Posted: May 13, 2015 by Matt Horan in Uncategorized

By Matt Horan

Walter Fenton, a member of the staff of the Good News magazine, wrote a review of the introduction to Dr. Steve Harper’s book, For the Sake of the Bride that appeared in the most recent issue.  (Click here to read the review.)

Fenton has not met Steve Harper.  I actually called him and asked to be sure, but from reading the review, it’s clear that he knows nothing about him.

Fenton’s main problem with Steve’s book is that he doesn’t name names and call anybody out for their behavior in the United Methodist Church’s debate over homosexuality.  He accuses Steve of writing the book in this way to elevate himself and set himself up as better and wiser than those who are naming the names and fighting the fights.

See, any regular reader of the Good News magazine knows that no small percentage of their writers love writing articles that declare various people or groups as not as “orthodox” as they should be to the cheers of those who they think are orthodox enough.  The writers at Good News’ seem to live in a constantly combative stance, and so it makes a lot of sense that Fenton didn’t like the book’s lack of combat.  

By appointing themselves as the official voice of orthodoxy, the Good News team thinks that they’re fighting against the “false teaching” that the Bible warns about.  However, the only fruit being borne of their efforts seems to be more and more people finding their identity in the words “liberal” or “conservative” than in Jesus Christ.

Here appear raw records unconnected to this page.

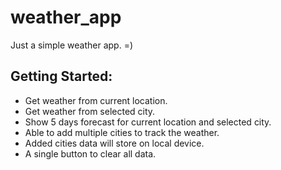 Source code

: # weather_app

Just a simple weather app. =)

## Getting Started:
- Get weather from current location.
- Get weather from selected city.
- Show 5 days forecast for current location and selected city.
- Able to add multiple cities to track the weather.
- Added cities data will store on local device.
- A single button to clear all data.
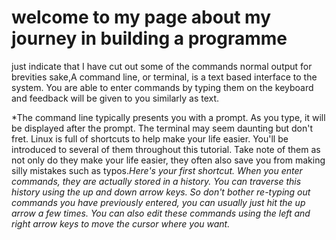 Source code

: # welcome to my page about my journey in building a programme
 just indicate that I have cut out some of the commands normal output for brevities sake,A command line, or terminal, is a text based interface to the system. You are able to enter commands by typing them on the keyboard and feedback will be given to you similarly as text.

 *The command line typically presents you with a prompt. As you type, it will be displayed after the prompt.
 The terminal may seem daunting but don't fret. Linux is full of shortcuts to help make your life easier. You'll be introduced to several of them throughout this tutorial. Take note of them as not only do they make your life easier, they often also save you from making silly mistakes such as typos.*Here's your first shortcut. When you enter commands, they are actually stored in a history. You can traverse this history using the up and down arrow keys. So don't bother re-typing out commands you have previously entered, you can usually just hit the up arrow a few times. You can also edit these commands using the left and right arrow keys to move the cursor where you want.*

As a former seminary student who had Steve Harper as a professor, and as a man who counts himself privileged to have Steve as a mentor and friend, I laugh at the notion that he wrote this book to serve himself and elevate himself above others.  Steve’s humility and kindness and pastoral heart are so evident to everyone who has met him that you can’t read this review without laughing.

At best, Good News editors realized that they needed to fill more space in this issue, so they had someone quickly skim a book they already knew they’d disagree with, and write an uninformed and unsubstantiated guess of the author’s intentions for the purpose of vilifying him and satisfying their readership.  Maybe Fenton got cheers from somebody for this, but to anybody who knows Steve Harper, he certainly failed to make him a villain, and failed to add anything of redeeming value to the Kingdom either.